Progettato dallo Studio architetti: BBPR (Lodovico Barbiano di Belgiojoso, Gian Luigi Banfi, Enrico Peressutti, Ernesto Nathan Rogers) voluto dall’’A.N.E.D. del quale è tuttora proprietà. Inaugurato anni ’80 e arricchito di significato dagli affreschi di Mario Samonà, dai testi di Primo Levi, dalle musiche di Luigi Nono, con la regia di Nello Risi

Il gruppo degli architetti progettisti è lo stesso del Museo al Deportato  di Carpi, inaugurato nel 1973, una struttura frutto dell’impegno civile di artisti che furono anche testimoni degli avvenimenti che rappresentavano. Essi si sono avvalsi della collaborazione di  Renato Guttuso. Nel museo sono conservati suggestivi graffiti di alcuni grandi pittori come Picasso Longoni Léger, e ovviamente Guttuso che hanno commentato a loro modo la deportazione sulle pareti del museo.

 Il Memoriale 21, voluto realizzato all’interno della camerata in una baracca del campo, è dedicato ai deportati italiani nei Lager nazisti.

Originariamente il blocco 21 fu il reparto chirurgico, dove i deportati furono sottoposti a operazioni sommarie e raccapriccianti esperimenti. Poi quelle mura furono affidate all’Italia, perché vi allestisse il suo padiglione della memoria: Auschwitz, Blocco 21. Esso ha la forma di un tunnel di tela e armatura di metallo, sollevata da un impalcato e tesa attraverso i vuoti spazi della baracca.  Assume la forma di una ossessiva spirale a elica che avvolge il cammino del visitatore in un percorso unitario e ossessivo lungo ottanta metri che rappresenta e rievoca la spirale di violenza nella quale i deportati furono travolti.
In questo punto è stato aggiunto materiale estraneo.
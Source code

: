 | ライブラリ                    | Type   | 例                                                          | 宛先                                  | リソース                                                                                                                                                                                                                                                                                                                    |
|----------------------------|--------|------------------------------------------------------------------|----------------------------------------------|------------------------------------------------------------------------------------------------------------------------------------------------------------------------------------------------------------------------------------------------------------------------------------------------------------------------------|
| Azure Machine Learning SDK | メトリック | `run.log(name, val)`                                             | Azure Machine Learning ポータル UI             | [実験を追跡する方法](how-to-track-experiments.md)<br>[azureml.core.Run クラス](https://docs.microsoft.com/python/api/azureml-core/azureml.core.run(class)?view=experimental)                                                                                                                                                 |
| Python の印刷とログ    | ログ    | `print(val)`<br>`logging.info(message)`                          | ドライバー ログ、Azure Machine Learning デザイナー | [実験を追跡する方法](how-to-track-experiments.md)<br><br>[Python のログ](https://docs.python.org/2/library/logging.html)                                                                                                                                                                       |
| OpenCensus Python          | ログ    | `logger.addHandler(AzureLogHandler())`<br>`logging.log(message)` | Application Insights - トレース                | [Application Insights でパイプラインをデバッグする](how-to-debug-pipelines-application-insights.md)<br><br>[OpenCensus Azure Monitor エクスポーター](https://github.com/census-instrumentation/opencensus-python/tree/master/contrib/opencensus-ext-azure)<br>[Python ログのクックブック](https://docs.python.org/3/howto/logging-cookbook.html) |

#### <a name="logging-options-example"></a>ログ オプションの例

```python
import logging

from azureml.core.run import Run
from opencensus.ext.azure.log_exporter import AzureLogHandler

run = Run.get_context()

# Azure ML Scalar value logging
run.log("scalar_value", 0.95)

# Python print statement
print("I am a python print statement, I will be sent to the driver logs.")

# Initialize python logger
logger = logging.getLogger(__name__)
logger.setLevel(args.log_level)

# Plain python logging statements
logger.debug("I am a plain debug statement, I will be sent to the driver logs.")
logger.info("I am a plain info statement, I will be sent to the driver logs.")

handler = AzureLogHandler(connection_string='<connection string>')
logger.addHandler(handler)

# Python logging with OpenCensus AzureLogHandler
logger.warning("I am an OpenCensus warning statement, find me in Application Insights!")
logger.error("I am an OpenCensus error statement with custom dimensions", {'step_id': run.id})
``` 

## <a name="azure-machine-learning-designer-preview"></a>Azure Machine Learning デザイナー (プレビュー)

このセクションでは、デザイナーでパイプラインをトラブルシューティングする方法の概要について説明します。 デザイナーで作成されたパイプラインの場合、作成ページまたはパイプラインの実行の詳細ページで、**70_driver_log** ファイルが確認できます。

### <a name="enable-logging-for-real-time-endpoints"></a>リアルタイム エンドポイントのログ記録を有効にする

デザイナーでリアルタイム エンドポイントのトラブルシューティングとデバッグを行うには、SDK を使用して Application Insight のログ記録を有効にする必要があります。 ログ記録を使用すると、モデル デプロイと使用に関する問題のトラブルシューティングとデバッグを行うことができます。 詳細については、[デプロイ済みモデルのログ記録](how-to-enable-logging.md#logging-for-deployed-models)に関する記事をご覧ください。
Attraversandola, come in un brutto sogno, si rivivono i momenti della disperazione, della presa di coscienza, della volontà di sopravvivenza e della vittoria sul male.

Mediante un’armatura lignea la spirale tende una banda continua di tela, sulla quale sono rappresentate le immagini del fascismo, dell’antifascismo, della Resistenza, della deportazione e dello sterminio, dipinte da Samonà e commentate dalle parole di Primo Levi.

Dilatata nelle tre dimensioni, scandita dalle viste alterne della baracca e dei dipinti, la spirale ricompone l’incubo doloroso, coniugando spazio architettonico e pittura per trovare una comunicazione immediata e universale.

Si tratta inoltre della prima opera d’arte vivente in cui i testimoni potevano mettersi a sedere.

E sono alcune di queste immagini, come ad esempio la falce e martello o il volto di Antonio Gramsci, elementi comunisti insopportabili nella Polonia post patto di Varsavia post Solidarnosc, tornata fortemente cattolica e nazionalista, che sono stata la prima fonte dello smantellamento del Blocco 21. A tanti anni di distanza, la vicenda ricorda Tilted Arc, il capolavoro di Richard Serra distrutto per ragioni politiche. Tilted Arc  era una controversa opera d’arte minimalista, creata sotto forma di istallazione pubblica da Richard Serra e collocata in Foley Federal Plaza in Manhattan dall’1981 al  1989. Essa era lunga 120 piedi e alta 12, con una superficie non finita ricoperta di acciaio COR-TEN. I critici ne contestarono la bruttezza, ritenendo che essa deturpasse quel sito della città. Dopo un acceso dibattito pubblico, la scultura fu rimossas per volere della corte federale e non è stata mai più esposta.

Distrutto, in qualche senso lo è anche il blocco 21, perché spostare un’opera d’arte dal suo contesto originale, dal contesto di Primo Levi, significa appunto sottrarne ogni alito di vita e, insieme, ogni possibilità di lettura.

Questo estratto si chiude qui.